Data records Start Marker

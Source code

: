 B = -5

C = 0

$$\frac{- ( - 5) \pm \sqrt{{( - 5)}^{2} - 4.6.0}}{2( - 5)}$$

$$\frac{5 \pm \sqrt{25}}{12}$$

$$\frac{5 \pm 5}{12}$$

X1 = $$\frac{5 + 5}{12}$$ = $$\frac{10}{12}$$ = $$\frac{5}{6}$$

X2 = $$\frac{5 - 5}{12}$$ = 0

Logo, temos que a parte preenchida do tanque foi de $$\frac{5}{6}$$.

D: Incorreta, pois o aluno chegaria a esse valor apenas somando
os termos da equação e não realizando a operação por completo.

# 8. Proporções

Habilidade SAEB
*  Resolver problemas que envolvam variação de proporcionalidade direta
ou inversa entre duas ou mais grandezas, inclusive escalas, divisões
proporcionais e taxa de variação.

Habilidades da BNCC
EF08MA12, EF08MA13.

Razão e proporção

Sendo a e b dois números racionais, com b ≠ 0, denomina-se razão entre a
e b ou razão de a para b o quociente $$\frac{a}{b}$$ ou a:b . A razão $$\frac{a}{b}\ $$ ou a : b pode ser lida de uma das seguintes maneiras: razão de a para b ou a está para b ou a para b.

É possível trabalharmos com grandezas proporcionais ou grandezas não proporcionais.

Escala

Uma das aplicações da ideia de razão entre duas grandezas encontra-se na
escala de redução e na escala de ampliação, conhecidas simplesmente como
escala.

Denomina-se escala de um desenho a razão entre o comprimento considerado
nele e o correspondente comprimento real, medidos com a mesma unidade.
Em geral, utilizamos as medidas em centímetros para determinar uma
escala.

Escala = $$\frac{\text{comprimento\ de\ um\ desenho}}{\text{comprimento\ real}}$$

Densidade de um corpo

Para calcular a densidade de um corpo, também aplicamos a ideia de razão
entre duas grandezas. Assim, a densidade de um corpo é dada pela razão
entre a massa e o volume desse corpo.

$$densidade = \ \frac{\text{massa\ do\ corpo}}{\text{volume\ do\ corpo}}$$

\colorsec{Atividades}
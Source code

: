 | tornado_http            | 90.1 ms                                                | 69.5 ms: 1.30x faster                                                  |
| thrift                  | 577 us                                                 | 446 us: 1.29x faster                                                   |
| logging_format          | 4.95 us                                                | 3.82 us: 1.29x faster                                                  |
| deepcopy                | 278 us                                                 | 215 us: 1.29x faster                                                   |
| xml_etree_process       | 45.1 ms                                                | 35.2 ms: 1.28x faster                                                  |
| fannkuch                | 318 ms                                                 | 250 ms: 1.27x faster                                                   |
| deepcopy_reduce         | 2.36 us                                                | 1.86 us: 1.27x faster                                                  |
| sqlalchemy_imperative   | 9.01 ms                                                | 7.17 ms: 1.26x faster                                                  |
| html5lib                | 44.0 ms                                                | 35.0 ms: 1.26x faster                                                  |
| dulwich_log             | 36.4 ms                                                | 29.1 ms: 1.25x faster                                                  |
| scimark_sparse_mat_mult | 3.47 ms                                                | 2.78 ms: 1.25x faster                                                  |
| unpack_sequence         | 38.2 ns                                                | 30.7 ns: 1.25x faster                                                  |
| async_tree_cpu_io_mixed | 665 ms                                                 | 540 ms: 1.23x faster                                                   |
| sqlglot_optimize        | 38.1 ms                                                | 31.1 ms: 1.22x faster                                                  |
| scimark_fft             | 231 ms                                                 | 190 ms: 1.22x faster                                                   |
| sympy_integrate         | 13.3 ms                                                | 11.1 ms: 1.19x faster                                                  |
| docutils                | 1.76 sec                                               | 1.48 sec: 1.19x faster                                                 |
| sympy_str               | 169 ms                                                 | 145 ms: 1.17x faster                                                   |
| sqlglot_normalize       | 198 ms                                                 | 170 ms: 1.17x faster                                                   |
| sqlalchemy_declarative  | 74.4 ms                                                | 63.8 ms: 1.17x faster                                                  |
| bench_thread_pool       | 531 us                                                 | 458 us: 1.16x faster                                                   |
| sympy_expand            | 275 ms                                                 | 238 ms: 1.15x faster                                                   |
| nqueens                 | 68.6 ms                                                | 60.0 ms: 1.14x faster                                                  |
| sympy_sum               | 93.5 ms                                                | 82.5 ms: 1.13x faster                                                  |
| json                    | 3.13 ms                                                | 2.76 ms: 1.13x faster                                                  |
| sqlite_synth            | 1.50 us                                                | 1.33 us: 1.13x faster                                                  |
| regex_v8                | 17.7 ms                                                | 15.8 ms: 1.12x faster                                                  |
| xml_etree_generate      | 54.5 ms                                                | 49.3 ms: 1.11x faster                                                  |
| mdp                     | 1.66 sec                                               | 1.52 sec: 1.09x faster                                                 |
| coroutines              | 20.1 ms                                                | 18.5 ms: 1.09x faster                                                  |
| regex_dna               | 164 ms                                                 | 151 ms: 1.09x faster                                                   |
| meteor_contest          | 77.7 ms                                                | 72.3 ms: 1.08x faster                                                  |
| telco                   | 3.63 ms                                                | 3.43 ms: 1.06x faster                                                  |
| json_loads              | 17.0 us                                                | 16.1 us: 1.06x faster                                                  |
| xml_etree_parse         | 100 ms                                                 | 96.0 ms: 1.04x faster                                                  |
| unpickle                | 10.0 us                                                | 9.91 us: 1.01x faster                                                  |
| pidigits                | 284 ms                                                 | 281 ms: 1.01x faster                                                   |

Data records End Marker

▶ _Work to complete_
Start with the line above that contains "1.86 us: 1.27x" and stop after the line that contains "145 ms: 1.17x". Output those lines exactly, and only those.

▶ _Task result_
| deepcopy_reduce         | 2.36 us                                                | 1.86 us: 1.27x faster                                                  |
| sqlalchemy_imperative   | 9.01 ms                                                | 7.17 ms: 1.26x faster                                                  |
| html5lib                | 44.0 ms                                                | 35.0 ms: 1.26x faster                                                  |
| dulwich_log             | 36.4 ms                                                | 29.1 ms: 1.25x faster                                                  |
| scimark_sparse_mat_mult | 3.47 ms                                                | 2.78 ms: 1.25x faster                                                  |
| unpack_sequence         | 38.2 ns                                                | 30.7 ns: 1.25x faster                                                  |
| async_tree_cpu_io_mixed | 665 ms                                                 | 540 ms: 1.23x faster                                                   |
| sqlglot_optimize        | 38.1 ms                                                | 31.1 ms: 1.22x faster                                                  |
| scimark_fft             | 231 ms                                                 | 190 ms: 1.22x faster                                                   |
| sympy_integrate         | 13.3 ms                                                | 11.1 ms: 1.19x faster                                                  |
| docutils                | 1.76 sec                                               | 1.48 sec: 1.19x faster                                                 |
| sympy_str               | 169 ms                                                 | 145 ms: 1.17x faster                                                   |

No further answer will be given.